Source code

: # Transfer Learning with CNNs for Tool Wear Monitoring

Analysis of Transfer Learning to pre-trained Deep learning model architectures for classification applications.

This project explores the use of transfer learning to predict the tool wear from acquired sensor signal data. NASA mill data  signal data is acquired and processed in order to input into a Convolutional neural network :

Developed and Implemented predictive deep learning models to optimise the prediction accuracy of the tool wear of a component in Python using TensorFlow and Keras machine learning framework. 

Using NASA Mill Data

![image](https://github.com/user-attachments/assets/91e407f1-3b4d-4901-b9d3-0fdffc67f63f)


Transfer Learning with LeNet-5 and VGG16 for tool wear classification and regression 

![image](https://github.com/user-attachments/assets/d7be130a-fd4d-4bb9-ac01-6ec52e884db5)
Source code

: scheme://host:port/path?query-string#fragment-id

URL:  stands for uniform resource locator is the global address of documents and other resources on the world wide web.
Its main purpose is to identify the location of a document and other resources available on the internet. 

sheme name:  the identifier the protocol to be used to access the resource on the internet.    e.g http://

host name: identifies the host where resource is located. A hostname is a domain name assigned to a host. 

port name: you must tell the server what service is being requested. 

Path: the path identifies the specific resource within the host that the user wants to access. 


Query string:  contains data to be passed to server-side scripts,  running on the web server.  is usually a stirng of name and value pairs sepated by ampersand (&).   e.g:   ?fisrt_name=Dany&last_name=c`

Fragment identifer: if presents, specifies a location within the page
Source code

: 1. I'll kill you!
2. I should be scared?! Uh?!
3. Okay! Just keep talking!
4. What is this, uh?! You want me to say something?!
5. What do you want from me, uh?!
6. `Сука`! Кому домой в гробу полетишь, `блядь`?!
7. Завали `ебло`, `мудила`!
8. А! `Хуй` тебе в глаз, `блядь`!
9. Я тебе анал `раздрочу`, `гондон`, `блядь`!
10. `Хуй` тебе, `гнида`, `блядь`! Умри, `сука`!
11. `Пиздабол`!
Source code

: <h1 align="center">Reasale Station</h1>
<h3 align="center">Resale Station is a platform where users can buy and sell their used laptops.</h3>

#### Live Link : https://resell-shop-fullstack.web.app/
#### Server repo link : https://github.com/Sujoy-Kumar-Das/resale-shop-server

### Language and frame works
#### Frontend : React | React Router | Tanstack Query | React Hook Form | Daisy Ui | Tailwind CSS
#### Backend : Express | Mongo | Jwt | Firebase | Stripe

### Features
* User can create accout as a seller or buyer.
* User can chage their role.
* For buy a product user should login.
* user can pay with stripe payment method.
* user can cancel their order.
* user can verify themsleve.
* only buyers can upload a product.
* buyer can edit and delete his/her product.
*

◇ ◇ ◇ ◇

The reply must repeat all of the records precisely.

** Solution for this problem **
Source code

: # Transfer Learning with CNNs for Tool Wear Monitoring

Analysis of Transfer Learning to pre-trained Deep learning model architectures for classification applications.

This project explores the use of transfer learning to predict the tool wear from acquired sensor signal data. NASA mill data  signal data is acquired and processed in order to input into a Convolutional neural network :

Developed and Implemented predictive deep learning models to optimise the prediction accuracy of the tool wear of a component in Python using TensorFlow and Keras machine learning framework. 

Using NASA Mill Data

![image](https://github.com/user-attachments/assets/91e407f1-3b4d-4901-b9d3-0fdffc67f63f)


Transfer Learning with LeNet-5 and VGG16 for tool wear classification and regression 

![image](https://github.com/user-attachments/assets/d7be130a-fd4d-4bb9-ac01-6ec52e884db5)
Source code

: scheme://host:port/path?query-string#fragment-id

URL:  stands for uniform resource locator is the global address of documents and other resources on the world wide web.
Its main purpose is to identify the location of a document and other resources available on the internet. 

sheme name:  the identifier the protocol to be used to access the resource on the internet.    e.g http://

host name: identifies the host where resource is located. A hostname is a domain name assigned to a host. 

port name: you must tell the server what service is being requested. 

Path: the path identifies the specific resource within the host that the user wants to access. 


Query string:  contains data to be passed to server-side scripts,  running on the web server.  is usually a stirng of name and value pairs sepated by ampersand (&).   e.g:   ?fisrt_name=Dany&last_name=c`

Fragment identifer: if presents, specifies a location within the page
Source code

: 1. I'll kill you!
2. I should be scared?! Uh?!
3. Okay! Just keep talking!
4. What is this, uh?! You want me to say something?!
5. What do you want from me, uh?!
6. `Сука`! Кому домой в гробу полетишь, `блядь`?!
7. Завали `ебло`, `мудила`!
8. А! `Хуй` тебе в глаз, `блядь`!
9. Я тебе анал `раздрочу`, `гондон`, `блядь`!
10. `Хуй` тебе, `гнида`, `блядь`! Умри, `сука`!
11. `Пиздабол`!
Source code

: <h1 align="center">Reasale Station</h1>
<h3 align="center">Resale Station is a platform where users can buy and sell their used laptops.</h3>

#### Live Link : https://resell-shop-fullstack.web.app/
#### Server repo link : https://github.com/Sujoy-Kumar-Das/resale-shop-server

### Language and frame works
#### Frontend : React | React Router | Tanstack Query | React Hook Form | Daisy Ui | Tailwind CSS
#### Backend : Express | Mongo | Jwt | Firebase | Stripe

### Features
* User can create accout as a seller or buyer.
* User can chage their role.
* For buy a product user should login.
* user can pay with stripe payment method.
* user can cancel their order.
* user can verify themsleve.
* only buyers can upload a product.
* buyer can edit and delete his/her product.
*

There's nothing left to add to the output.